DiGIR Schema Readme

Explanation, Usage, and Tips

$Id: schemaReadme.html,v 1.3 2002/03/08 20:55:30 peejinator Exp $

DiGIR request and response formats are specified via a number of XML Schema documents. The primary structure of a request or response is specified in the protocol XML Schema (digir.xsd). For the latest version(s) see:

http://digir.sourceforge.net/prot

The available data elements, and their types, for searching and returning in a request or response are specified in a federation (or content) schema. A current federation schema and excellent example is that representing the Darwin Core V2 dataset (darwin2.xsd).
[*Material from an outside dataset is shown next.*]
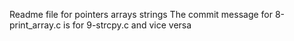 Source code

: Readme file for pointers arrays strings
The commit message for 8-print_array.c is for 9-strcpy.c and vice versa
For the latest version(s) see:

http://digir.sourceforge.net/fed/

Additionally, predefined record structures for responses can be defined and some examples of such (brief and full) exist in the above location.

Understanding the DiGIR Schema

Pulling together the DiGIR schema involved making use of a variety of XML Schema offerings. Lets take a look at some of the less straightforward techniques here:

In the schema you will see a number of abstract elements for various kinds of data. For example:
- searchableData
- alphaSearchableData
- numericSearchableData
- returnableData
- alphaReturnableData
- numericReturnableData
- searchableReturnableData
- alphaSearchableReturnableData
- numericSearchableReturnableData
As abstract elements, one cannot create concrete instances of them. The elements are provided to be used as substitutionGroups when content data elements are defined in federation schema. They act as placeholders in the protocol schema within the filter (particularly within COPs) structure.

In terms of data defined within a federation schema, it can be either searchable, returnable or both. Because XML Schema does not allow the use of multiple substitutionGroups per single element, each combination had to be created as its own element. One might consider why we did not create types and a complex inheritance tree to achieve the sort of typing we desired. The answer is two fold: 1) instance documents would not be as clean without the use of substitutionGroups and 2) XML Schema does not support multiple inheritance.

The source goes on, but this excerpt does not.